> [RECORD SET]:

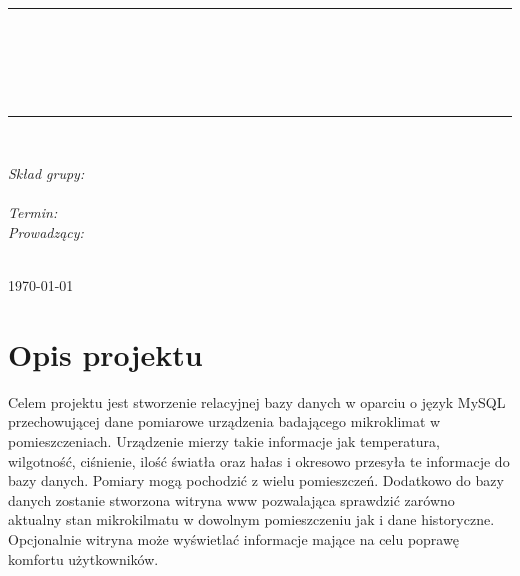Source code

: \documentclass[10pt, a4paper]{article}
\begin{document}
\def\tablename{Tabela}	%

\begin{titlepage}
	\begin{center}
		\textsc{\LARGE \formakursu}\\[1cm]		
		\textsc{\Large \kurs}\\[0.5cm]		
		\rule{\textwidth}{0.08cm}\\[0.4cm]
		{\huge \bfseries \doctype}\\[1cm]
		{\huge \bfseries \projectname}\\[0.5cm]
		{\huge \bfseries \acronim}\\[0.4cm]
		\rule{\textwidth}{0.08cm}\\[1cm]
		
		\begin{flushright} \large
		\emph{Skład grupy:}\\
		\osobaA\\[0.4cm]

		
		\emph{Termin: }\termin\\[0.4cm]

		\emph{Prowadzący:} \\
		\prowadzacy \\
		
		\end{flushright}
		
		\vfill
		
		{\large \today}
	\end{center}	
\end{titlepage}

\newpage

\section{Opis projektu}
\label{sec:OpisProjektu}

Celem projektu jest stworzenie relacyjnej bazy danych w oparciu o język MySQL przechowującej dane pomiarowe urządzenia badającego mikroklimat w pomieszczeniach. Urządzenie mierzy takie informacje jak temperatura, wilgotność, ciśnienie, ilość światła oraz hałas i okresowo przesyła te informacje do bazy danych. Pomiary mogą pochodzić z wielu pomieszczeń.
Dodatkowo do bazy danych zostanie stworzona witryna www pozwalająca sprawdzić zarówno aktualny stan mikrokilmatu w dowolnym pomieszczeniu jak i dane historyczne. Opcjonalnie witryna może wyświetlać informacje mające na celu poprawę komfortu użytkowników.
\end{document}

> [WHAT TO PRODUCE]: Copy out all the data above exactly as written. Skip the pictures.

> [RESPONSE TO THE EXERCISE]:
Source code

: \documentclass[10pt, a4paper]{article}
\begin{document}
\def\tablename{Tabela}	%

\begin{titlepage}
	\begin{center}
		\textsc{\LARGE \formakursu}\\[1cm]		
		\textsc{\Large \kurs}\\[0.5cm]		
		\rule{\textwidth}{0.08cm}\\[0.4cm]
		{\huge \bfseries \doctype}\\[1cm]
		{\huge \bfseries \projectname}\\[0.5cm]
		{\huge \bfseries \acronim}\\[0.4cm]
		\rule{\textwidth}{0.08cm}\\[1cm]
		
		\begin{flushright} \large
		\emph{Skład grupy:}\\
		\osobaA\\[0.4cm]

		
		\emph{Termin: }\termin\\[0.4cm]

		\emph{Prowadzący:} \\
		\prowadzacy \\
		
		\end{flushright}
		
		\vfill
		
		{\large \today}
	\end{center}	
\end{titlepage}

\newpage

\section{Opis projektu}
\label{sec:OpisProjektu}

Celem projektu jest stworzenie relacyjnej bazy danych w oparciu o język MySQL przechowującej dane pomiarowe urządzenia badającego mikroklimat w pomieszczeniach. Urządzenie mierzy takie informacje jak temperatura, wilgotność, ciśnienie, ilość światła oraz hałas i okresowo przesyła te informacje do bazy danych. Pomiary mogą pochodzić z wielu pomieszczeń.
Dodatkowo do bazy danych zostanie stworzona witryna www pozwalająca sprawdzić zarówno aktualny stan mikrokilmatu w dowolnym pomieszczeniu jak i dane historyczne. Opcjonalnie witryna może wyświetlać informacje mające na celu poprawę komfortu użytkowników.
\end{document}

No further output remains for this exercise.